(Records drawn from a dataset)
════════

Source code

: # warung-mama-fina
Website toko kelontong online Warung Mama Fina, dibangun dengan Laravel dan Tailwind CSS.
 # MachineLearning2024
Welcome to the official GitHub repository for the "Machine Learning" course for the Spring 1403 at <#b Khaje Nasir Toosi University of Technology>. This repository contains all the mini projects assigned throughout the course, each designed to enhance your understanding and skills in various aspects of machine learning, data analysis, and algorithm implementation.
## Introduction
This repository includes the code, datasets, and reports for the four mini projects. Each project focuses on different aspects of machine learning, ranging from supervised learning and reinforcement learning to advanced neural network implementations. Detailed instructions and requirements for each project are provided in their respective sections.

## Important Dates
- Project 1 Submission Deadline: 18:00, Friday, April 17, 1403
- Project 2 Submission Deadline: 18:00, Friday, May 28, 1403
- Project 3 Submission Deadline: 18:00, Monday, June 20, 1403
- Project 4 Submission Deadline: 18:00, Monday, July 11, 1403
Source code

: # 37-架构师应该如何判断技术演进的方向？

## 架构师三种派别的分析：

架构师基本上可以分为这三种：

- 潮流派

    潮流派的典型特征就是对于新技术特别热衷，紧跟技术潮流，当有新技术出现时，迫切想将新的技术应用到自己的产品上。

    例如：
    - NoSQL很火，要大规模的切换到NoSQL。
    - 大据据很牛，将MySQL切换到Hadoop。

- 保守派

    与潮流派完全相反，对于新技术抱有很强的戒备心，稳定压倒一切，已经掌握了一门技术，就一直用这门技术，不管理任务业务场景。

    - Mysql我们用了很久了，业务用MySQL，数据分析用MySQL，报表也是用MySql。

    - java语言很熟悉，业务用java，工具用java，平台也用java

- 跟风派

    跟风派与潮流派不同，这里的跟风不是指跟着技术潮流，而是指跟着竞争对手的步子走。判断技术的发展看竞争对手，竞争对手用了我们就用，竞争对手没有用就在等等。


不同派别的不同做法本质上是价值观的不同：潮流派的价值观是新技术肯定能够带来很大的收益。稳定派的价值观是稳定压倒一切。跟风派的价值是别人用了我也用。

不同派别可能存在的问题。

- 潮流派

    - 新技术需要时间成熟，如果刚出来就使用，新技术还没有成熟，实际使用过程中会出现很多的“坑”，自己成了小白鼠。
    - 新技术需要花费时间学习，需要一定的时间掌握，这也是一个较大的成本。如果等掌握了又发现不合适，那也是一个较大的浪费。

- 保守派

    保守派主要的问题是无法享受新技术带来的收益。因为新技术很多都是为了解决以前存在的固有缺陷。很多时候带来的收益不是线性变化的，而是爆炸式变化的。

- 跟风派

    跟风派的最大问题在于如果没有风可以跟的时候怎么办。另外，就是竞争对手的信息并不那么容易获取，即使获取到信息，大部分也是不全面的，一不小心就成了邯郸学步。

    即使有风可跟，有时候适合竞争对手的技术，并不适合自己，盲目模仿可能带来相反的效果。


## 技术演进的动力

════════

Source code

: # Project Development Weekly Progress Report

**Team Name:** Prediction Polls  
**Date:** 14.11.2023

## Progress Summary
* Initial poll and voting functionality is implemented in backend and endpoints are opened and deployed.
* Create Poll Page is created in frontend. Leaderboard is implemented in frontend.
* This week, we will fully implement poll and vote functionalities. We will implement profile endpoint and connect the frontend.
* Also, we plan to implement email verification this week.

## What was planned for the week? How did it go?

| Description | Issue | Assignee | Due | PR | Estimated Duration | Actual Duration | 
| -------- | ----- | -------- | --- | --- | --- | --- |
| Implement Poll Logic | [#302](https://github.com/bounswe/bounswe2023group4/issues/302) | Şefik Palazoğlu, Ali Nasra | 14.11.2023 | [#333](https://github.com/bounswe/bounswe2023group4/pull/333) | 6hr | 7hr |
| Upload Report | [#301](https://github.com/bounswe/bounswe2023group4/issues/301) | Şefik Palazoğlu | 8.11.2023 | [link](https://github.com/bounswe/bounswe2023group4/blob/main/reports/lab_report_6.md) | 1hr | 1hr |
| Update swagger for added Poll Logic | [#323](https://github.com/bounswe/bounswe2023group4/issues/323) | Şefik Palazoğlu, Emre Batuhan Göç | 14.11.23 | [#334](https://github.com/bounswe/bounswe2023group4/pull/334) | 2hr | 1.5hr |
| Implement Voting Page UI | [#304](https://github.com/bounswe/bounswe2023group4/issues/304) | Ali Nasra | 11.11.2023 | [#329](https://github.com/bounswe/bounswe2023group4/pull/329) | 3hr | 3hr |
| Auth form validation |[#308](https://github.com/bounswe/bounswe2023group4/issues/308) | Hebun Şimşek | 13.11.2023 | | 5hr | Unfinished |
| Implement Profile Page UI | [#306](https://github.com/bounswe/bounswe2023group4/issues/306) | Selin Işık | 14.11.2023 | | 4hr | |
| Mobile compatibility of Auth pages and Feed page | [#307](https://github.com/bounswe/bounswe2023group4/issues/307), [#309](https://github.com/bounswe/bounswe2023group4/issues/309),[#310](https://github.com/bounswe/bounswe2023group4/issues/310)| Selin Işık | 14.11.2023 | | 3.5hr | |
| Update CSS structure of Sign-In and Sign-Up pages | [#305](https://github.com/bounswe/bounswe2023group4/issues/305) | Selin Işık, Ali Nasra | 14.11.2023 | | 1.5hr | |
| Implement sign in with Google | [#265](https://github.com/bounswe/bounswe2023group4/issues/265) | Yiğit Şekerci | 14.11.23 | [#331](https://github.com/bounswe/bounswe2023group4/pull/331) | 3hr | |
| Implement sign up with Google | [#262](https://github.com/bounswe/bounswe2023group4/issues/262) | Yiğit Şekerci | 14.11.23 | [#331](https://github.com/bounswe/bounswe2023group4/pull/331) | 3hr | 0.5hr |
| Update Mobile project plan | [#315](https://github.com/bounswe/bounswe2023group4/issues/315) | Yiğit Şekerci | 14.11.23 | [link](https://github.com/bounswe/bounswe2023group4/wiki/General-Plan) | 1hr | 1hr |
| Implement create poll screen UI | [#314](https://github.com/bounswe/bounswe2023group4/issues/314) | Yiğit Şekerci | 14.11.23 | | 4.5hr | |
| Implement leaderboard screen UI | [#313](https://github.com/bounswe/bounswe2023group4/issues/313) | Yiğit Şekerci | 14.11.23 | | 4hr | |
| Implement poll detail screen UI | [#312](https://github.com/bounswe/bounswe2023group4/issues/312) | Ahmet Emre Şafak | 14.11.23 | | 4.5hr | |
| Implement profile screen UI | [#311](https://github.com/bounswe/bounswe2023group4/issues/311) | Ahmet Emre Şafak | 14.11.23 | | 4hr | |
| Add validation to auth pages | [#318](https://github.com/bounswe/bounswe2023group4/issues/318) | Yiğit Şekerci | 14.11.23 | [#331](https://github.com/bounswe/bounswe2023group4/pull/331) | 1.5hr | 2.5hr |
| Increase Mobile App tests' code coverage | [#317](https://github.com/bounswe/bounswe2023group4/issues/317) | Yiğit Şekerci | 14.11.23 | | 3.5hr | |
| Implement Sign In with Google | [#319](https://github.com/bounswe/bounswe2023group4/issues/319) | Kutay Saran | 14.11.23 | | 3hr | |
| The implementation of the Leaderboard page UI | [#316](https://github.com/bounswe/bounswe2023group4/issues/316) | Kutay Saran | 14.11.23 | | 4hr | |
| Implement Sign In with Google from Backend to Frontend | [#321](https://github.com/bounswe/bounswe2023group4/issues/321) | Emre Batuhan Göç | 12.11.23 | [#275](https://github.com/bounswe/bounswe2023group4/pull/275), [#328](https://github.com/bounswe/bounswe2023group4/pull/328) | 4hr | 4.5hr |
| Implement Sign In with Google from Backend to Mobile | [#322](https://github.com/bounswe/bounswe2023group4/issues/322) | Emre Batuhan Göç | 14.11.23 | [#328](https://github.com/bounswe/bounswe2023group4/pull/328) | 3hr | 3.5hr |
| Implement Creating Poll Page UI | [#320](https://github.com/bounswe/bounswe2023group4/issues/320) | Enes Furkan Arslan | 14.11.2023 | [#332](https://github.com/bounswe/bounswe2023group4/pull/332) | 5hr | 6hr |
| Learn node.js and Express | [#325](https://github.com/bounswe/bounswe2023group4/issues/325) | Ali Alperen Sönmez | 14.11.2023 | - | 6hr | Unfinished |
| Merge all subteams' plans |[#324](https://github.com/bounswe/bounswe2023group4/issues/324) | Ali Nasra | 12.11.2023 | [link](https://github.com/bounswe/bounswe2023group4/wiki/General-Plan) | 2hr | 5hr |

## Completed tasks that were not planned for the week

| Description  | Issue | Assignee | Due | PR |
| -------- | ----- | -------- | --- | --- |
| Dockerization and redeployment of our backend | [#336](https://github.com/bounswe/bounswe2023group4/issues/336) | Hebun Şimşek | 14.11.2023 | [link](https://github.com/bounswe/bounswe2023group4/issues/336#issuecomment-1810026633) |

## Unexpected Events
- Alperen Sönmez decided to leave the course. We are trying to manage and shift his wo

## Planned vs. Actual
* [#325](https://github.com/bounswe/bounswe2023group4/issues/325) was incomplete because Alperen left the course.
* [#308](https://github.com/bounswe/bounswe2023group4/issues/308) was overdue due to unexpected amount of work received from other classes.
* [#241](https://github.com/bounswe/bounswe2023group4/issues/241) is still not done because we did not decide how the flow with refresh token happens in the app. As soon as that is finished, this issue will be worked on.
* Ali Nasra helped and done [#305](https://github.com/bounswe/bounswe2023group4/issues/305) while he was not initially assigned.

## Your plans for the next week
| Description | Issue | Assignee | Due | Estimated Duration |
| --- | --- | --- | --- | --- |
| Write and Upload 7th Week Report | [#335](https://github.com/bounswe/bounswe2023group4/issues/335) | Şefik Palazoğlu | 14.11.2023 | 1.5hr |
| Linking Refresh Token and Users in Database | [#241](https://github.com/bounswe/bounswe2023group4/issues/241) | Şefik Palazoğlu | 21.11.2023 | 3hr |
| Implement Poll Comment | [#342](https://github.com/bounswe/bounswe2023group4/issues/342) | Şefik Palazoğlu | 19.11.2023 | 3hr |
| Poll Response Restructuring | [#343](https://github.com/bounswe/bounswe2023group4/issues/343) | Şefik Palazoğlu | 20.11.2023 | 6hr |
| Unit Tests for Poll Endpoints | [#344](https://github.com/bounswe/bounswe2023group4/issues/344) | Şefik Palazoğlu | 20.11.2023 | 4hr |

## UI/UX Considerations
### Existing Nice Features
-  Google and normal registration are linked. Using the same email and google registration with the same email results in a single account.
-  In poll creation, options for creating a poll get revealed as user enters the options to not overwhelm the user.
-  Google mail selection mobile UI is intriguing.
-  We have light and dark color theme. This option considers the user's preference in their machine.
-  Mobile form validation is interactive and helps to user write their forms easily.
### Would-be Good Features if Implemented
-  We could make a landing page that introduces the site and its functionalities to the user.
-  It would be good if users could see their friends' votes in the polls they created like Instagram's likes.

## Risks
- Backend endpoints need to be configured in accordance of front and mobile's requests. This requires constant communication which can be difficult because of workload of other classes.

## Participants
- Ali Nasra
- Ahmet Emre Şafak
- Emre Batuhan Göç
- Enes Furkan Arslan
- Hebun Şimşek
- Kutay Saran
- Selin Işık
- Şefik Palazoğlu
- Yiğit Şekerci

════════

_EXERCISE BRIEF_: Going back to the entries above, set down exactly the lines that begin at the one with "2hr | 5hr |" and end at the one with "not initially assigned.", both included, and nothing else.

_SOLUTION TO THE EXERCISE_:
| Merge all subteams' plans |[#324](https://github.com/bounswe/bounswe2023group4/issues/324) | Ali Nasra | 12.11.2023 | [link](https://github.com/bounswe/bounswe2023group4/wiki/General-Plan) | 2hr | 5hr |

## Completed tasks that were not planned for the week

| Description  | Issue | Assignee | Due | PR |
| -------- | ----- | -------- | --- | --- |
| Dockerization and redeployment of our backend | [#336](https://github.com/bounswe/bounswe2023group4/issues/336) | Hebun Şimşek | 14.11.2023 | [link](https://github.com/bounswe/bounswe2023group4/issues/336#issuecomment-1810026633) |

## Unexpected Events
- Alperen Sönmez decided to leave the course. We are trying to manage and shift his wo

## Planned vs. Actual
* [#325](https://github.com/bounswe/bounswe2023group4/issues/325) was incomplete because Alperen left the course.
* [#308](https://github.com/bounswe/bounswe2023group4/issues/308) was overdue due to unexpected amount of work received from other classes.
* [#241](https://github.com/bounswe/bounswe2023group4/issues/241) is still not done because we did not decide how the flow with refresh token happens in the app. As soon as that is finished, this issue will be worked on.
* Ali Nasra helped and done [#305](https://github.com/bounswe/bounswe2023group4/issues/305) while he was not initially assigned.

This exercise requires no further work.